The leaves which follow the sepals occupy definite positions with regard to them, which we may consider later. An arrangement must, however, be mentioned here; when the flower is “diplostemonous” that is, has two whorls of stamens (thus, Sn, Pn, An + n), these may be arranged in two ways. Either the first-formed whorl of stamens, which are termed the “calyx-stamens,” stands directly in front of the sepals (that is “episepalous”), and is the outermost whorl, and in this case a regular alternation takes place between sepals, petals and the two whorls of stamens, which is also continued into the carpels if their number is the same as that of the other whorls: the carpels are then placed opposite the sepals (Fig. [278]) and the flower is isomerous and Gn should be added to the formula above. Or, the calyx-stamens form the innermost whorl, and the corolla-stamens, which are subsequently formed (“epipetalous” stamens), stand outside these (Figs. [360], [429]); if the number of carpels is the same as that of the preceding whorls, they are often placed right in front of the petals and the corolla-stamens. The first-mentioned arrangement is termed Diplostemonous, and the second Obdiplostemonous. Both arrangements may be found in one and the same order, e.g. Caryophyllaceæ. The size and relation of the members of the flowers, and also the contact with other members in the early stages of their development, play an important part in determining the arrangement.

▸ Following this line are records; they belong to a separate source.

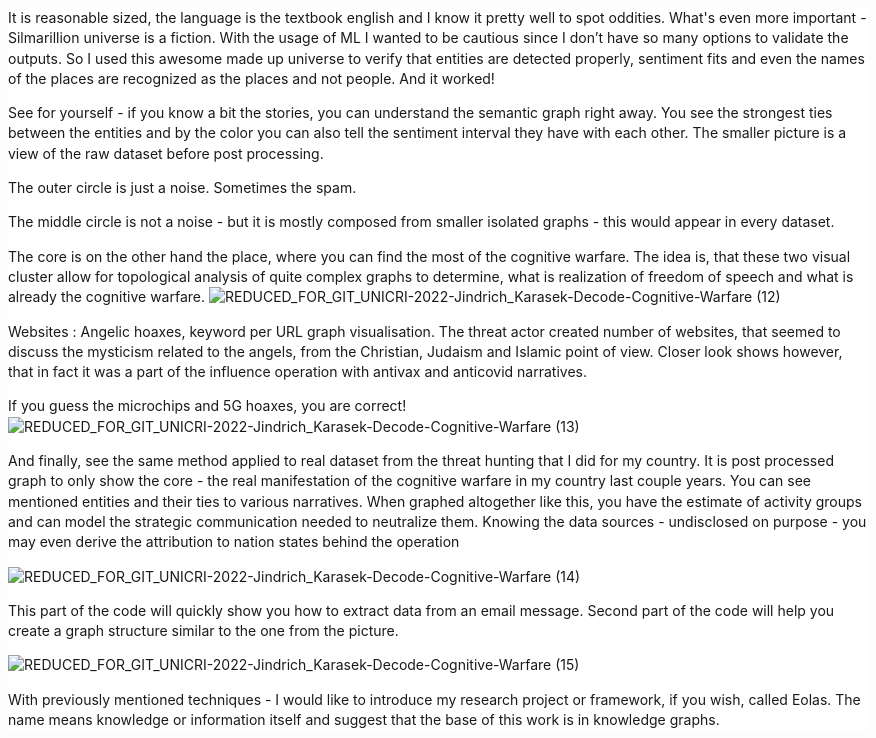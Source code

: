 It is reasonable sized,  the language is the textbook english and I know it pretty well to spot oddities.
What's even more important - Silmarillion universe is a fiction.
With the usage of ML I wanted to be cautious since I don’t have so many options to validate the  outputs. 
So I used this awesome made up universe to verify that entities are detected properly, sentiment fits and even the names of the places are recognized as the places and not people.
And it worked!

See for yourself - if you know a bit the stories, you can understand the semantic graph right away. You see the strongest ties between the entities and by the color you can also tell the sentiment interval they have with each other.
The smaller picture is a view of the raw dataset before post processing.

The outer circle is just a noise. Sometimes the spam.

 The middle circle is not a noise - but it is mostly composed from smaller isolated graphs - this would appear in every dataset.


The core is on the other hand the place, where you can find the most of the cognitive warfare. The idea is, that these two visual cluster allow for topological analysis of quite complex graphs to determine, what is realization of freedom of speech and what is already the cognitive warfare.
![REDUCED_FOR_GIT_UNICRI-2022-Jindrich_Karasek-Decode-Cognitive-Warfare (12)](https://user-images.githubusercontent.com/105706451/221149911-163a13d9-e9a6-4ca3-a334-d0bceb698f32.jpg)

Websites : Angelic hoaxes, keyword per URL graph visualisation.
The threat actor created number of websites, that seemed to discuss the mysticism related to the angels, from the Christian, Judaism and Islamic point of view.
Closer look shows however, that in fact it was a part of the influence operation with antivax and anticovid narratives.

If you guess the microchips and 5G hoaxes, you are correct!
![REDUCED_FOR_GIT_UNICRI-2022-Jindrich_Karasek-Decode-Cognitive-Warfare (13)](https://user-images.githubusercontent.com/105706451/221150020-96fa6b79-1127-49b1-9ca7-0dc4dbd2fe19.jpg)

And finally, see the same method applied to real dataset from the threat hunting that I did for my country.
It is post processed graph to only show the core - the real manifestation of the cognitive warfare in my country last couple years.
You can see mentioned entities and their ties to various narratives. 
When graphed altogether like this, you have the estimate of activity groups and can model the strategic communication needed to neutralize them.
Knowing the data sources - undisclosed on purpose - you may even derive the attribution to nation states behind the operation

![REDUCED_FOR_GIT_UNICRI-2022-Jindrich_Karasek-Decode-Cognitive-Warfare (14)](https://user-images.githubusercontent.com/105706451/221150129-1618f817-77d7-42d6-a24c-d79688a62287.jpg)

This part of the code will quickly show you how to extract data from an email message.
Second part of the code will help you create a graph structure similar to the one from the picture.

![REDUCED_FOR_GIT_UNICRI-2022-Jindrich_Karasek-Decode-Cognitive-Warfare (15)](https://user-images.githubusercontent.com/105706451/221150174-5c40cd86-1da2-4522-b21e-5a1ba543d6ec.jpg)

With previously mentioned techniques - I would like to introduce my research project or framework, if you wish, called Eolas.
The name means knowledge or information itself and suggest that the base of this work is in knowledge graphs.
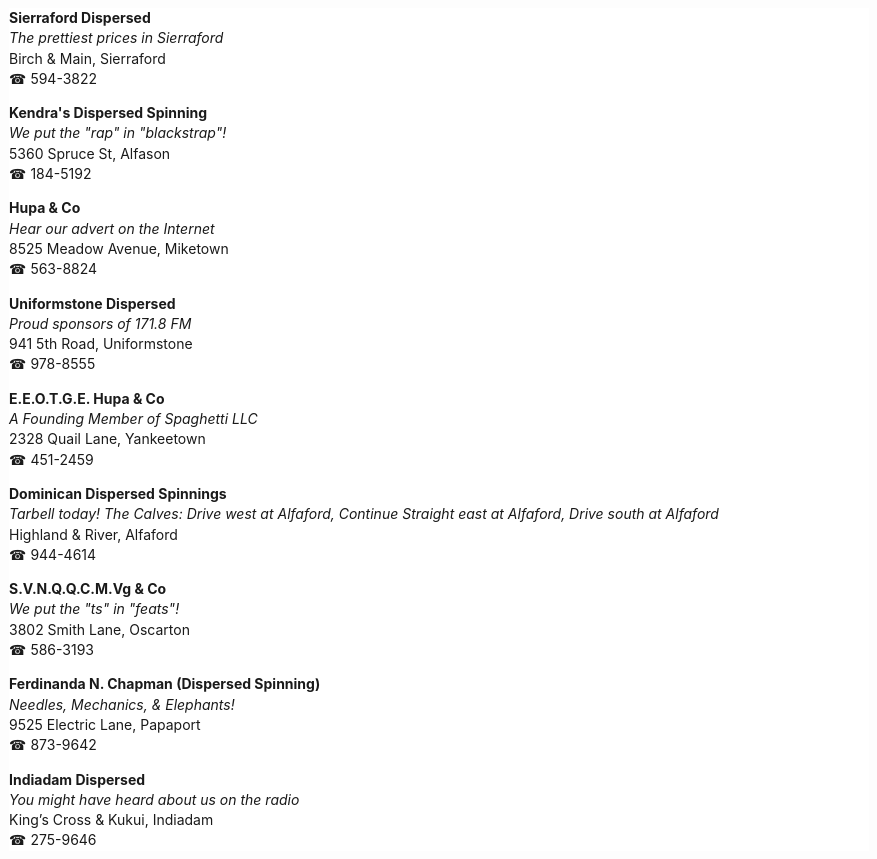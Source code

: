 

**Sierraford Dispersed**  
_The prettiest prices in Sierraford_  
Birch & Main, Sierraford  
☎ 594-3822



**Kendra's Dispersed Spinning**  
_We put the "rap" in "blackstrap"!_  
5360 Spruce St, Alfason  
☎ 184-5192



**Hupa & Co**  
_Hear our advert on the Internet_  
8525 Meadow Avenue, Miketown  
☎ 563-8824



**Uniformstone Dispersed**  
_Proud sponsors of 171.8 FM_  
941 5th Road, Uniformstone  
☎ 978-8555



**E.E.O.T.G.E. Hupa & Co**  
_A Founding Member of Spaghetti LLC_  
2328 Quail Lane, Yankeetown  
☎ 451-2459



**Dominican Dispersed Spinnings**  
_Tarbell today! 
The Calves: Drive west at Alfaford, Continue Straight east at Alfaford, Drive south at Alfaford_  
Highland & River, Alfaford  
☎ 944-4614



**S.V.N.Q.Q.C.M.Vg & Co**  
_We put the "ts" in "feats"!_  
3802 Smith Lane, Oscarton  
☎ 586-3193



**Ferdinanda N. Chapman (Dispersed Spinning)**  
_Needles, Mechanics, & Elephants!_  
9525 Electric Lane, Papaport  
☎ 873-9642



**Indiadam Dispersed**  
_You might have heard about us on the radio_  
King’s Cross & Kukui, Indiadam  
☎ 275-9646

The great number of structural arrangements found in this enormously large class, may, as is the case in the Monocotyledons, be further varied by suppression and division of certain leaves (especially the stamens). Instances of this will occur in the following (Figs. [559], [568].—[426], [441], [445], etc.).

The Dicotyledons were formerly divided into 3 sub-classes: Apetalæ (those without corolla), Sympetalæ or Gamopetalæ (those with the petals united), and Choripetalæ or Polypetalæ (the petals not united). This division has now been abandoned because it has been proved that the Apetalæ were merely reduced or incomplete forms of the Choripetalæ, and they have therefore been distributed among the various families of the latter sub-class.